Ad esempio, l’impatto sul riscaldamento globale delle emissioni di metano calcolato utilizzando il GWP100 sovrastima l’effetto delle filiere delle produzioni animali. Alla luce dei fatti, sono così state proposte nuove metriche, che tengano conto dei diversi comportamenti dei gas, al fine di ottenere valori più realistici.
Tra i nuovi approcci, emerge il GWP*, proposto da un gruppo di ricerca di Oxford, che rappresenta un nuovo modo di impiegare il classico GWP, che confronta sempre i gas a effetto serra con la CO2, ma tiene conto della differenza tra i gas climalteranti a vita breve come il metano e quelli a vita lunga come la CO2.
Nuova metrica GWP*
La nuova metrica GWP* è stata applicata alle emissioni di metano, enteriche e da reflui, di tutte le filiere zootecniche italiane e il risultato è stato confrontato con il GWP100, per una valutazione, annuale e cumulativa dal 2010 al 2020, dell’impatto di questo gas sui cambiamenti climatici.

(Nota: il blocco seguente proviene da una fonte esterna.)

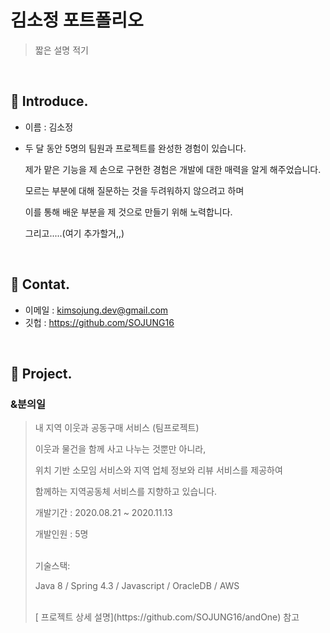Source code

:# 김소정 포트폴리오
> 짧은 설명 적기

</br>
  
## :pushpin: Introduce.

- 이름 : 김소정

- 두 달 동안 5명의 팀원과 프로젝트를 완성한 경험이 있습니다.

  제가 맡은 기능을 제 손으로 구현한 경험은 개발에 대한 매력을 알게 해주었습니다.

  모르는 부분에 대해 질문하는 것을 두려워하지 않으려고 하며

  이를 통해 배운 부분을 제 것으로 만들기 위해 노력합니다.

  그리고.....(여기 추가할거,,)

</br>

## :pushpin: Contat.

- 이메일 : kimsojung.dev@gmail.com
- 깃헙 :  https://github.com/SOJUNG16

</br>

## :pushpin: Project.

### &분의일 

> 내 지역 이웃과 공동구매 서비스 (팀프로젝트) 
>
> 이웃과 물건을 함께 사고 나누는 것뿐만 아니라, 
>
> 위치 기반 소모임 서비스와 지역 업체 정보와 리뷰 서비스를 제공하여 
>
> 함께하는 지역공동체 서비스를 지향하고 있습니다.
>
> 개발기간  : 2020.08.21 ~ 2020.11.13
>
> 개발인원  : 5명
>
> 
><br>
> 기술스택:
>
> Java 8 / Spring 4.3 / Javascript / OracleDB / AWS 
>
> 
><br>
> [ 프로젝트 상세 설명](https://github.com/SOJUNG16/andOne) 참고
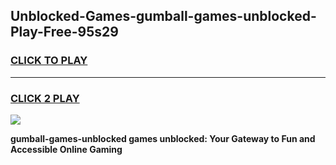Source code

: 
## Unblocked-Games-gumball-games-unblocked-Play-Free-95s29
<h3>
<a href="https://premium76.site?title=gumball-games-unblocked&ref=10A">CLICK TO PLAY</a></h3>
<hr>

<h3>
<a href="https://premium76.site?title=gumball-games-unblocked&ref=10A">CLICK 2 PLAY</a>
  
</h3>

<a href="https://premium76.site?title=gumball-games-unblocked&ref=10A"><img src="https://clearcache.store/games.png"></a>


**gumball-games-unblocked games unblocked: Your Gateway to Fun and Accessible Online Gaming**
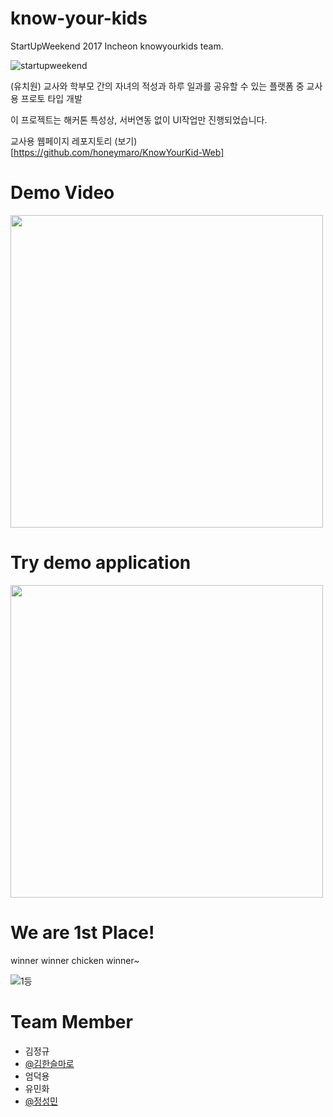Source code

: # know-your-kids
StartUpWeekend 2017 Incheon knowyourkids team.

![startupweekend](https://github.com/JSpiner/know-your-kids/raw/master/startupweekend.png)

(유치원) 교사와 학부모 간의 자녀의 적성과 하루 일과를 공유할 수 있는 플랫폼 중 교사용 프로토 타입 개발

이 프로젝트는 해커톤 특성상, 서버연동 없이 UI작업만 진행되었습니다.

교사용 웹페이지 레포지토리 (보기)[https://github.com/honeymaro/KnowYourKid-Web]

Demo Video
==
[<img src="https://github.com/JSpiner/know-your-kids/raw/master/demo.png" height="500px">](https://drive.google.com/open?id=0B1kt5eD2Jfb4Rlk2dXc0Z19pWXc)


Try demo application
==
[<img src="https://github.com/JSpiner/know-your-kids/raw/master/screenshot.png" height="500px">](https://github.com/JSpiner/know-your-kids/raw/master/app-debug.apk)

We are 1st Place!
== 
winner winner chicken winner~

![1등](https://github.com/JSpiner/know-your-kids/raw/master/image.jpeg)

Team Member
==
- 김정규
- [@김한슬마로](https://github.com/honeymaro)
- 엄덕용
- 유민화 
- [@정성민](https://github.com/jspiner)
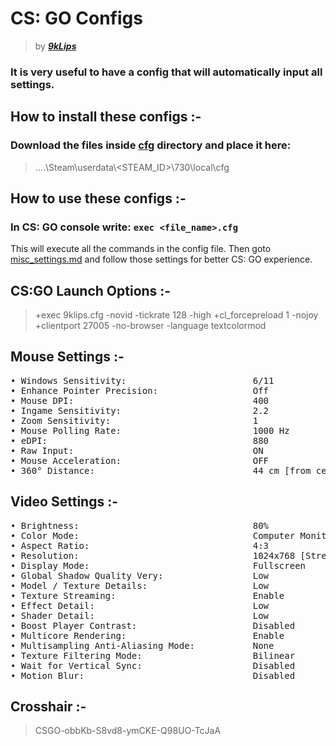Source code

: # CS: GO Configs
> by ***[9kLips](https://steamcommunity.com/id/9klips/)***

### It is very useful to have a config that will automatically input all settings.

## How to install these configs :-
### Download the files inside [cfg](cfg/) directory and place it here:
> ....\Steam\userdata\\<STEAM_ID>\730\local\cfg

## How to use these configs :-
### In CS: GO console write: `exec <file_name>.cfg`
This will execute all the commands in the config file.
Then goto [misc_settings.md](misc_settings.md/) and follow those settings for better CS: GO experience.

## CS:GO Launch Options :-
> +exec 9klips.cfg -novid -tickrate 128 -high +cl_forcepreload 1 -nojoy +clientport 27005 -no-browser -language textcolormod

## Mouse Settings :-
<pre>
• Windows Sensitivity:                        6/11
• Enhance Pointer Precision:                  Off
• Mouse DPI:                                  400
• Ingame Sensitivity:                         2.2
• Zoom Sensitivity:                           1
• Mouse Polling Rate:                         1000 Hz
• eDPI:                                       880
• Raw Input:                                  ON
• Mouse Acceleration:                         OFF
• 360° Distance:                              44 cm [from center of mouse]
</pre>

## Video Settings :-
<pre>
• Brightness:                                 80%
• Color Mode:                                 Computer Monitor
• Aspect Ratio:                               4:3
• Resolution:                                 1024x768 [Stretched]
• Display Mode:                               Fullscreen
• Global Shadow Quality Very:                 Low
• Model / Texture Details:                    Low
• Texture Streaming:                          Enable
• Effect Detail:                              Low
• Shader Detail:                              Low
• Boost Player Contrast:                      Disabled
• Multicore Rendering:                        Enable
• Multisampling Anti-Aliasing Mode:           None
• Texture Filtering Mode:                     Bilinear
• Wait for Vertical Sync:                     Disabled
• Motion Blur:                                Disabled
</pre>

## Crosshair :-
> CSGO-obbKb-S8vd8-ymCKE-Q98UO-TcJaA
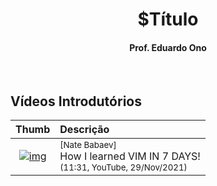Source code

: 
<h1 align="center">$Título</h1>

<h4 align="center">Prof. Eduardo Ono</h4>

&nbsp;

## Vídeos Introdutórios

| Thumb | Descrição |
| :-: | :-- |
| [![img](https://img.youtube.com/vi/yaLj0UTwh-c/default.jpg)](https://www.youtube.com/watch?v=yaLj0UTwh-c) | <sup>[Nate Babaev]</sup><br>How I learned VIM IN 7 DAYS!<br><sub>(11:31, YouTube, 29/Nov/2021)</sub>

&nbsp;

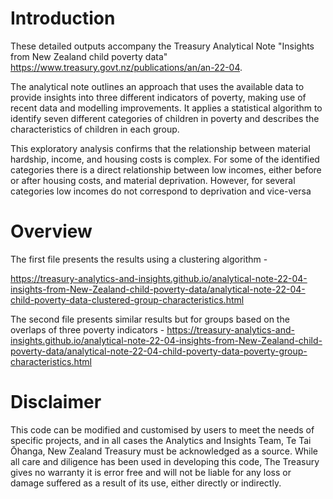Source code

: # Introduction

These detailed outputs accompany the Treasury Analytical Note "Insights from New Zealand child poverty data" https://www.treasury.govt.nz/publications/an/an-22-04.

The analytical note outlines an approach that uses the available data to provide insights into three different indicators of poverty, making use of recent data and modelling improvements. It applies a statistical algorithm to identify seven different categories of children in poverty and describes the characteristics of children in each group.

This exploratory analysis confirms that the relationship between material hardship, income, and housing costs is complex. For some of the identified categories there is a direct relationship between low incomes, either before or after housing costs, and material deprivation. However, for several categories low incomes do not correspond to deprivation and vice-versa

# Overview

The first file presents the results using a clustering algorithm - 

https://treasury-analytics-and-insights.github.io/analytical-note-22-04-insights-from-New-Zealand-child-poverty-data/analytical-note-22-04-child-poverty-data-clustered-group-characteristics.html

The second file presents similar results but for groups based on the overlaps of three poverty indicators - 
https://treasury-analytics-and-insights.github.io/analytical-note-22-04-insights-from-New-Zealand-child-poverty-data/analytical-note-22-04-child-poverty-data-poverty-group-characteristics.html

# Disclaimer

This code can be modified and customised by users to meet the needs of specific projects, and in all cases the Analytics and Insights Team, Te Tai Ōhanga, New Zealand Treasury must be acknowledged as a source. While all care and diligence has been used in developing this code, The Treasury gives no warranty it is error free and will not be liable for any loss or damage suffered as a result of its use, either directly or indirectly.
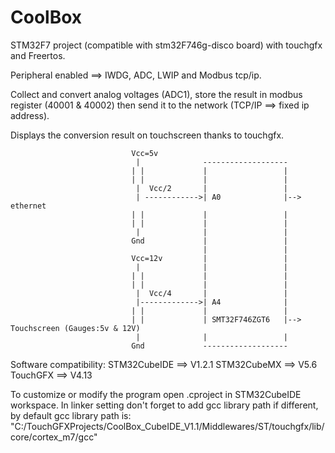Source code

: # CoolBox
STM32F7 project (compatible with stm32F746g-disco board) with touchgfx and Freertos.

Peripheral enabled ==> IWDG, ADC, LWIP and Modbus tcp/ip.

Collect and convert analog voltages (ADC1), store the result in modbus register (40001 & 40002) then send it to the network (TCP/IP ==> fixed ip address).

Displays the conversion result on touchscreen thanks to touchgfx.



                               Vcc=5v
                                |              -------------------
                               | |             |                 |
                               | |             |                 |
                                |  Vcc/2       |                 |
                                | ------------>| A0              |--> ethernet
                               | |             |                 |
                               | |             |                 |
                                |              |                 |
                               Gnd             |                 |
                                               |                 |
                               Vcc=12v         |                 |
                                |              |                 |
                               | |             |                 |
                               | |             |                 |         
                                |  Vcc/4       |                 |
                                |------------->| A4              |
                               | |             |                 |
                               | |             | SMT32F746ZGT6   |--> Touchscreen (Gauges:5v & 12V)
                                |              |                 |
                               Gnd             -------------------
                               
Software compatibility:
STM32CubeIDE ==> V1.2.1
STM32CubeMX ==> V5.6
TouchGFX ==> V4.13

To customize or modify the program open .cproject in STM32CubeIDE workspace. 
In linker setting don't forget to add gcc library path if different, by default gcc library path is: "C:/TouchGFXProjects/CoolBox_CubeIDE_V1.1/Middlewares/ST/touchgfx/lib/core/cortex_m7/gcc"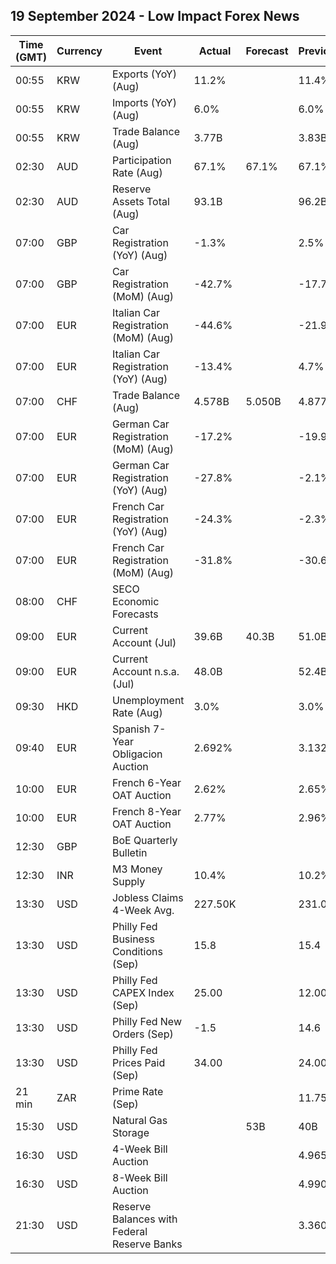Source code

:## 19 September 2024 - Low Impact Forex News

| Time (GMT) | Currency | Event | Actual | Forecast | Previous |
|------|----------|-------|--------|----------|----------|
| 00:55 | KRW | Exports (YoY) (Aug) | 11.2% |  | 11.4% |
| 00:55 | KRW | Imports (YoY) (Aug) | 6.0% |  | 6.0% |
| 00:55 | KRW | Trade Balance (Aug) | 3.77B |  | 3.83B |
| 02:30 | AUD | Participation Rate (Aug) | 67.1% | 67.1% | 67.1% |
| 02:30 | AUD | Reserve Assets Total (Aug) | 93.1B |  | 96.2B |
| 07:00 | GBP | Car Registration (YoY) (Aug) | -1.3% |  | 2.5% |
| 07:00 | GBP | Car Registration (MoM) (Aug) | -42.7% |  | -17.7% |
| 07:00 | EUR | Italian Car Registration (MoM) (Aug) | -44.6% |  | -21.9% |
| 07:00 | EUR | Italian Car Registration (YoY) (Aug) | -13.4% |  | 4.7% |
| 07:00 | CHF | Trade Balance (Aug) | 4.578B | 5.050B | 4.877B |
| 07:00 | EUR | German Car Registration (MoM) (Aug) | -17.2% |  | -19.9% |
| 07:00 | EUR | German Car Registration (YoY) (Aug) | -27.8% |  | -2.1% |
| 07:00 | EUR | French Car Registration (YoY) (Aug) | -24.3% |  | -2.3% |
| 07:00 | EUR | French Car Registration (MoM) (Aug) | -31.8% |  | -30.6% |
| 08:00 | CHF | SECO Economic Forecasts |  |  |  |
| 09:00 | EUR | Current Account (Jul) | 39.6B | 40.3B | 51.0B |
| 09:00 | EUR | Current Account n.s.a. (Jul) | 48.0B |  | 52.4B |
| 09:30 | HKD | Unemployment Rate (Aug) | 3.0% |  | 3.0% |
| 09:40 | EUR | Spanish 7-Year Obligacion Auction | 2.692% |  | 3.132% |
| 10:00 | EUR | French 6-Year OAT Auction | 2.62% |  | 2.65% |
| 10:00 | EUR | French 8-Year OAT Auction | 2.77% |  | 2.96% |
| 12:30 | GBP | BoE Quarterly Bulletin |  |  |  |
| 12:30 | INR | M3 Money Supply | 10.4% |  | 10.2% |
| 13:30 | USD | Jobless Claims 4-Week Avg. | 227.50K |  | 231.00K |
| 13:30 | USD | Philly Fed Business Conditions (Sep) | 15.8 |  | 15.4 |
| 13:30 | USD | Philly Fed CAPEX Index (Sep) | 25.00 |  | 12.00 |
| 13:30 | USD | Philly Fed New Orders (Sep) | -1.5 |  | 14.6 |
| 13:30 | USD | Philly Fed Prices Paid (Sep) | 34.00 |  | 24.00 |
| 21 min | ZAR | Prime Rate (Sep) |  |  | 11.75% |
| 15:30 | USD | Natural Gas Storage |  | 53B | 40B |
| 16:30 | USD | 4-Week Bill Auction |  |  | 4.965% |
| 16:30 | USD | 8-Week Bill Auction |  |  | 4.990% |
| 21:30 | USD | Reserve Balances with Federal Reserve Banks |  |  | 3.360T |
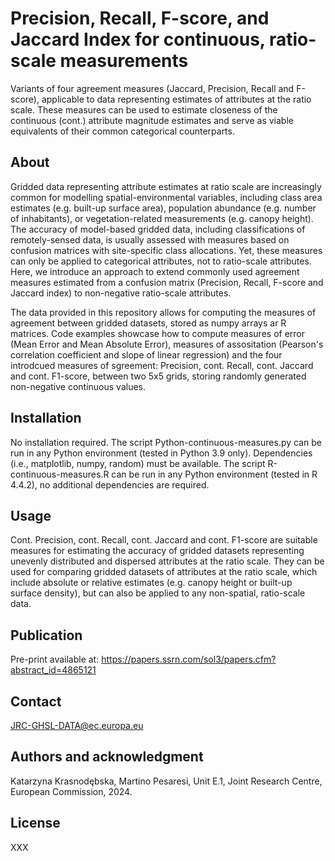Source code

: # Precision, Recall, F-score, and Jaccard Index for continuous, ratio-scale measurements
Variants of four agreement measures (Jaccard, Precision, Recall and F-score), applicable to data representing estimates of attributes at the ratio scale.
These measures can be used to estimate closeness of the continuous (cont.) attribute magnitude estimates and serve as viable equivalents of their common categorical counterparts.

## About
Gridded data representing attribute estimates at ratio scale are increasingly common for modelling spatial-environmental variables, including class area estimates (e.g. built-up surface area), population abundance (e.g. number of inhabitants), or vegetation-related measurements (e.g. canopy height). The accuracy of model-based gridded data, including classifications of remotely-sensed data, is usually assessed with measures based on confusion matrices with site-specific class allocations. Yet, these measures can only be applied to categorical attributes, not to ratio-scale attributes. Here, we introduce an approach to extend commonly used agreement measures estimated from a confusion matrix (Precision, Recall, F-score and Jaccard index) to non-negative ratio-scale attributes. 

The data provided in this repository allows for computing the measures of agreement between gridded datasets, stored as numpy arrays ar R matrices. Code examples showcase how to compute measures of error (Mean Error and Mean Absolute Error), measures of assositation (Pearson's correlation coefficient and slope of linear regression) and the four introdcued measures of sgreement: Precision, cont. Recall, cont. Jaccard and cont. F1-score, between two 5x5 grids, storing randomly generated non-negative continuous values.

## Installation
No installation required. The script Python-continuous-measures.py can be run in any Python environment (tested in Python 3.9 only). Dependencies (i.e., matplotlib, numpy, random) must be available. The script R-continuous-measures.R can be run in any Python environment (tested in R 4.4.2), no additional dependencies are required.

## Usage
Cont. Precision, cont. Recall, cont. Jaccard and cont. F1-score are suitable measures for estimating the accuracy of gridded datasets representing unevenly distributed and dispersed attributes at the ratio scale. They can be used for comparing gridded datasets of attributes at the ratio scale, which include absolute or relative estimates (e.g. canopy height or built-up surface density), but can also be applied to any non-spatial, ratio-scale data.  

## Publication
Pre-print available at: https://papers.ssrn.com/sol3/papers.cfm?abstract_id=4865121

## Contact
JRC-GHSL-DATA@ec.europa.eu

## Authors and acknowledgment
Katarzyna Krasnodębska, Martino Pesaresi, Unit E.1, Joint Research Centre, European Commission, 2024.

## License
XXX

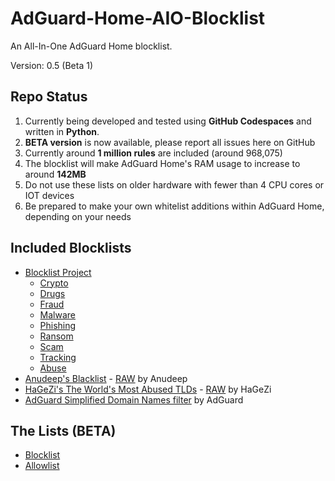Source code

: # AdGuard-Home-AIO-Blocklist
An All-In-One AdGuard Home blocklist.

Version: 0.5 (Beta 1)

## Repo Status

1. Currently being developed and tested using **GitHub Codespaces** and written in **Python**.
2. **BETA version** is now available, please report all issues here on GitHub
3. Currently around **1 million rules** are included (around 968,075)
4. The blocklist will make AdGuard Home's RAM usage to increase to around **142MB**
5. Do not use these lists on older hardware with fewer than 4 CPU cores or IOT devices
6. Be prepared to make your own whitelist additions within AdGuard Home, depending on your needs

## Included Blocklists

- [Blocklist Project](https://github.com/blocklistproject/Lists)
    - [Crypto](https://blocklistproject.github.io/Lists/adguard/crypto-ags.txt)
    - [Drugs](https://blocklistproject.github.io/Lists/adguard/drugs-ags.txt)
    - [Fraud](https://blocklistproject.github.io/Lists/adguard/fraud-ags.txt)
    - [Malware](https://blocklistproject.github.io/Lists/adguard/malware-ags.txt)
    - [Phishing](https://blocklistproject.github.io/Lists/adguard/phishing-ags.txt)
    - [Ransom](https://blocklistproject.github.io/Lists/adguard/ransomware-ags.txt)
    - [Scam](https://blocklistproject.github.io/Lists/adguard/scam-ags.txt)
    - [Tracking](https://blocklistproject.github.io/Lists/adguard/tracking-ags.txt)
    - [Abuse](https://blocklistproject.github.io/Lists/adguard/abuse-ags.txt)
- [Anudeep's Blacklist](https://github.com/anudeepND/blacklist) - [RAW](https://raw.githubusercontent.com/anudeepND/blacklist/master/adservers.txt) by Anudeep
- [HaGeZi's The World's Most Abused TLDs](https://github.com/hagezi/dns-blocklists) - [RAW](https://raw.githubusercontent.com/hagezi/dns-blocklists/main/adblock/spam-tlds.txt") by HaGeZi
- [AdGuard Simplified Domain Names filter](https://adguardteam.github.io/AdGuardSDNSFilter/Filters/filter.txt) by AdGuard

## The Lists (BETA)

- [Blocklist](https://raw.githubusercontent.com/hl2guide/AdGuard-Home-AIO-Blocklist/main/aio_blocklist_final.txt)
- [Allowlist](https://raw.githubusercontent.com/hl2guide/AdGuard-Home-AIO-Blocklist/main/allowlist.txt)
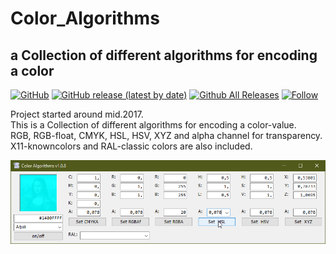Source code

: # Color_Algorithms  
## a Collection of different algorithms for encoding a color  

[![GitHub](https://img.shields.io/github/license/OlimilO1402/Color_Algorithms?style=plastic)](https://github.com/OlimilO1402/Color_Algorithms/blob/master/LICENSE) 
[![GitHub release (latest by date)](https://img.shields.io/github/v/release/OlimilO1402/Color_Algorithms?style=plastic)](https://github.com/OlimilO1402/Color_Algorithms/releases/latest)
[![Github All Releases](https://img.shields.io/github/downloads/OlimilO1402/Color_Algorithms/total.svg)](https://github.com/OlimilO1402/Color_Algorithms/releases/download/v1.0.9/ColorAlgos_v1.0.9.zip)
[![Follow](https://img.shields.io/github/followers/OlimilO1402.svg?style=social&label=Follow&maxAge=2592000)](https://github.com/OlimilO1402/Color_Algorithms/watchers)

Project started around mid.2017.  
This is a Collection of different algorithms for encoding a color-value.  
RGB, RGB-float, CMYK, HSL, HSV, XYZ and alpha channel for transparency.  
X11-knowncolors and RAL-classic colors are also included.  

![ColorAlgos Image](Resources/ColorAlgos.png "ColorAlgos Image")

Sulla base dei dati ufficiali pubblicati dall’Istituto Superiore per la Protezione e la Ricerca Ambientale (ISPRA) dal 1990 al 2020, quasi tutte le specie hanno evidenziato minori impatti se calcolati con la nuova metrica rispetto a quelli stimati da ISPRA, con il maggior ridimensionamento per i bovini da carne (-53.786 Mt di CO2we calcolate con il GWP* rispetto a +66.437 Mt di CO2 e stimate con il metodo GWP100).
In pratica, il contributo cumulativo totale della produzione zootecnica italiana al riscaldamento globale negli anni 2010-2020 è stato fortemente negativo (-48.759 Mt di CO2we) rispetto ai dati calcolati con il metodo GWP100 (+206.091 Mt di CO2e).
Questo è un risultato eccezionale, perché rivela per la prima volta che la zootecnia può essere in grado di raffreddare l’atmosfera anziché riscaldarla.
L’applicazione della metrica GWP* alle emissioni di metano di tutte le filiere zootecniche italiane ha permesso di valutare con più accuratezza il ruolo dell’allevamento italiano sul cambiamento climatico rivelando che, con una corretta gestione del metano, l’allevamento non è un problema, ma può essere parte della soluzione alla crisi climatica. Nell’arco temporale 2010-2020, le filiere zootecniche nazionali hanno addirittura negativizzato l’impatto sul riscaldamento legato alle loro emissioni di metano, con i ruminanti che hanno contribuito maggiormente a questo effetto positivo.
Le politiche di mitigazione orientate a una riduzione delle emissioni di metano, dovrebbero tener conto di questi risultati. È sempre più condivisa l’esigenza di distinguere meglio il ruolo dei diversi gas a effetto serra nel riscaldamento globale, al fine di definire le reali responsabilità dei diversi settori e mettere a punto strategie di mitigazione più efficaci, orientando gli sforzi verso i settori davvero più impattanti sul clima.